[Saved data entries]
━━━━
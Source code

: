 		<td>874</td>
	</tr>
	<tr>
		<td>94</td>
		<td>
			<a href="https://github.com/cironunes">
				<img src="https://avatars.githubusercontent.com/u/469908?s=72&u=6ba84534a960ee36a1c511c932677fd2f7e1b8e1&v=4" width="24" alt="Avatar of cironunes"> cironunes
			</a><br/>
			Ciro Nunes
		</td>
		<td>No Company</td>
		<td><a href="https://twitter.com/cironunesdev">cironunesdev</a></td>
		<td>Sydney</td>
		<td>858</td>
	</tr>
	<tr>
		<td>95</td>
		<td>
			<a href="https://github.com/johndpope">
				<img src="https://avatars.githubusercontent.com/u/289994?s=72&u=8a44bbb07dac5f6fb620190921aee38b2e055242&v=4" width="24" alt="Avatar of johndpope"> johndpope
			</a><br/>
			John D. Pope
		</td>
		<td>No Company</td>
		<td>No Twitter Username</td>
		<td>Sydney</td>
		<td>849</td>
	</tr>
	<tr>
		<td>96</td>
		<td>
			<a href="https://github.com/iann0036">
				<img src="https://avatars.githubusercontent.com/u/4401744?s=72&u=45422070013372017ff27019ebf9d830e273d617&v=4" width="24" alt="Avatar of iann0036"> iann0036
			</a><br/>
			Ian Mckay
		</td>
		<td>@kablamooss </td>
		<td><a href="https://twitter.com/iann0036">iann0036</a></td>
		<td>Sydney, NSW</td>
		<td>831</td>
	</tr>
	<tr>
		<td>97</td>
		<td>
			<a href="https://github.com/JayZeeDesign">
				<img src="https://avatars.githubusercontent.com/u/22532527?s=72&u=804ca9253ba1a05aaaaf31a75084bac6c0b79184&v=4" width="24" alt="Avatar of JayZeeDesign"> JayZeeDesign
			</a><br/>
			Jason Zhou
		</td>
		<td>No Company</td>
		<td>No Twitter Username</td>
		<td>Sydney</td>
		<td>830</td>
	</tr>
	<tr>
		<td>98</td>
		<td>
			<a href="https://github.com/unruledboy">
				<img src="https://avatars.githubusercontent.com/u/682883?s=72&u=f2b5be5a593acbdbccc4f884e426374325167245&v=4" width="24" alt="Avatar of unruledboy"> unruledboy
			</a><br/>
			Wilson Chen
━━━━
=== What to work on ===
Each line above that has the word "https" must be copied.

=== Exercise result ===
			<a href="https://github.com/cironunes">
				<img src="https://avatars.githubusercontent.com/u/469908?s=72&u=6ba84534a960ee36a1c511c932677fd2f7e1b8e1&v=4" width="24" alt="Avatar of cironunes"> cironunes
		<td><a href="https://twitter.com/cironunesdev">cironunesdev</a></td>
			<a href="https://github.com/johndpope">
				<img src="https://avatars.githubusercontent.com/u/289994?s=72&u=8a44bbb07dac5f6fb620190921aee38b2e055242&v=4" width="24" alt="Avatar of johndpope"> johndpope
			<a href="https://github.com/iann0036">
				<img src="https://avatars.githubusercontent.com/u/4401744?s=72&u=45422070013372017ff27019ebf9d830e273d617&v=4" width="24" alt="Avatar of iann0036"> iann0036
		<td><a href="https://twitter.com/iann0036">iann0036</a></td>
			<a href="https://github.com/JayZeeDesign">
				<img src="https://avatars.githubusercontent.com/u/22532527?s=72&u=804ca9253ba1a05aaaaf31a75084bac6c0b79184&v=4" width="24" alt="Avatar of JayZeeDesign"> JayZeeDesign
			<a href="https://github.com/unruledboy">
				<img src="https://avatars.githubusercontent.com/u/682883?s=72&u=f2b5be5a593acbdbccc4f884e426374325167245&v=4" width="24" alt="Avatar of unruledboy"> unruledboy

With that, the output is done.